円城塔+田辺青蛙『読書で離婚を考えた』

オネオネ日記の影響をうけて、別に書評らしきものでなくてもいいや、という気になってきたので、読書イニシアチブもこの方式でいこう。
風呂に入りながら毎日二つずつ読んでいる。
夫婦の掛け合いよろしく進んでいくが、Webサイト幻冬社PLUSに連載されたものに加筆・修正したものらしい。電子のサイトではやはり手頃な長さでも、紙の本では短くて加筆したのだろうか?特に円城のものは少し長い。それでも、紙の本では短いか。
読書は楽しみと言うよりは自分が書くための知識なり方法なりを得るために読んでいるので、ついこんなことが気になる。

考えてみると、僕の読書つねにそんなものだったような気がする。はまり込んでよみふけったという本がないわけじゃないけれどおおよそそうだ。
まだ、何か評論でも書いてやろうという気のあったときは、まだしも系統的に読んでいたような気もするが、いまはまったくそんな気もなくなったので、気軽につまみ食いしている。
そのことは、円城も同じらしくて本に淫しているらしいことがうかがえる。

本なんてもともとそんなに好きじゃないといいいながら、食べるものを惜しんで本を買ってきたのはなんだったんだろうか? と今になって思う。

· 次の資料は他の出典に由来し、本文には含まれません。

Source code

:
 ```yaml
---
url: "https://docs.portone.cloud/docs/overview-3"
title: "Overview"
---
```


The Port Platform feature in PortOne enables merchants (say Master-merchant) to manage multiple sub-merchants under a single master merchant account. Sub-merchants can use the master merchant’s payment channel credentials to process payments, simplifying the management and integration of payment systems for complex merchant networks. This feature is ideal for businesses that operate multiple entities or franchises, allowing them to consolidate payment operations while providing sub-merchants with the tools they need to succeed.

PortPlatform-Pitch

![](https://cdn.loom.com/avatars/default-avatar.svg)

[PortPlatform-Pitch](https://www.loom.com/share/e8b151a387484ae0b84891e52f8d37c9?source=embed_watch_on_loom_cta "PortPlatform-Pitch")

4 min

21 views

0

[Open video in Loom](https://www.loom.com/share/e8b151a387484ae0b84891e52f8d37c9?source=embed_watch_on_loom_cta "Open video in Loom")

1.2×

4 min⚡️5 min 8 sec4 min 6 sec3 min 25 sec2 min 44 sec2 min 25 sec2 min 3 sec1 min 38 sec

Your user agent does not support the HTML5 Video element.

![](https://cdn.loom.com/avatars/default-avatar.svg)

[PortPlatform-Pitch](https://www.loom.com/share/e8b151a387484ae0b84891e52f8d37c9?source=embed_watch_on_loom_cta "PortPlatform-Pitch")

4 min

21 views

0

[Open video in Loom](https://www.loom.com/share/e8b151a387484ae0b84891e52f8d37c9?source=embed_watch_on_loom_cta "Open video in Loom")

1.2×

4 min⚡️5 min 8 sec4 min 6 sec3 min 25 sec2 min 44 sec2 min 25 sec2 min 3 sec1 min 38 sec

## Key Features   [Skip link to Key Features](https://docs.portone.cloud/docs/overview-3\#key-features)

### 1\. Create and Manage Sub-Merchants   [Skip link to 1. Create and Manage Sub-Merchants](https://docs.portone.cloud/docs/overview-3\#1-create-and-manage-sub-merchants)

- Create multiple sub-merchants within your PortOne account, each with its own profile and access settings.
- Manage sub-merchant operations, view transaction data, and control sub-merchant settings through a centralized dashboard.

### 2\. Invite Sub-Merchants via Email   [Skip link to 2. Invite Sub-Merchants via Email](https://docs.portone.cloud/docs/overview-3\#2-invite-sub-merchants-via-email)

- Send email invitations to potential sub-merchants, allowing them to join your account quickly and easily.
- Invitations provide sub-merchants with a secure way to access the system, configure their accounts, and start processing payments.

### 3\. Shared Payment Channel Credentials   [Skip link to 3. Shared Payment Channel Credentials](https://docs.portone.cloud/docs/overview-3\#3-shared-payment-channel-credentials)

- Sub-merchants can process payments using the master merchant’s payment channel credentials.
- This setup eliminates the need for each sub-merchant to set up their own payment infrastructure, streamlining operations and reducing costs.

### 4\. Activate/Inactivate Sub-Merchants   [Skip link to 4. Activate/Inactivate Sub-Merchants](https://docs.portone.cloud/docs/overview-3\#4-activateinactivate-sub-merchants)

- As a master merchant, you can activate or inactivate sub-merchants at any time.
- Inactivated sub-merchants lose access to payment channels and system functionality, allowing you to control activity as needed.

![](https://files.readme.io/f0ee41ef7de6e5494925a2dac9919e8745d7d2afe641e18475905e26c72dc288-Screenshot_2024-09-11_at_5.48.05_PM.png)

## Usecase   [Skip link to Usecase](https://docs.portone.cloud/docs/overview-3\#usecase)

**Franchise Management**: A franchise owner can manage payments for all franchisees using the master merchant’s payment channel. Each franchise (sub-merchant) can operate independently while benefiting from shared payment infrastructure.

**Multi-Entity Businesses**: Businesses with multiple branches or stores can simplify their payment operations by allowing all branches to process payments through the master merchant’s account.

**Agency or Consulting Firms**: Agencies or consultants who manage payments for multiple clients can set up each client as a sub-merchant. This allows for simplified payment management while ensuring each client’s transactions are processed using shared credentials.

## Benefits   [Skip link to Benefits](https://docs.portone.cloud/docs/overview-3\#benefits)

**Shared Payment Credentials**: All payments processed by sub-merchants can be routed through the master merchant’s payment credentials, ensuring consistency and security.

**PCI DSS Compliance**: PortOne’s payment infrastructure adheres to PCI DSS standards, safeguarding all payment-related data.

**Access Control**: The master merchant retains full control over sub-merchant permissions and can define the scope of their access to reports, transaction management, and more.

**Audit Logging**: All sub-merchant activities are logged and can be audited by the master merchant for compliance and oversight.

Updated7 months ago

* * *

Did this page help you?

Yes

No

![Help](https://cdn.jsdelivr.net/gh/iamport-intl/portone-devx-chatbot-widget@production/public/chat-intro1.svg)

そんなこんなを経て、本はつまみ食いでいいという結論に至った。やっぱり本はこっそりと隠れて読むものだ。そこにこそ醍醐味がある。グループ読書会なんてものがあるらしいが、そんなもんうそっぱちに違いないと思う。第一気持ち悪いよ。

円城塔は知る人ぞ知る実験作家と言ってもいい前衛的な作家だ。かれが電子書籍をどう見ているかと言うことは、Kindle Single「リスを実装する」でも公開しているように電子書籍だからと言って、短いわけではない。おそらく、たまたま、電子書籍で公開したというだけのことなんだろう。事実、紙の本『シャッフル航法』に収録されているから。そうだとすると紙の本、電子の本に文体としての違いは意識されていないのではないかと思える。

しかし、いずれにしても円城の作品は短い。それは電子書籍に適応していると言えるんじゃないか。と言う知識を得たということにしておこう。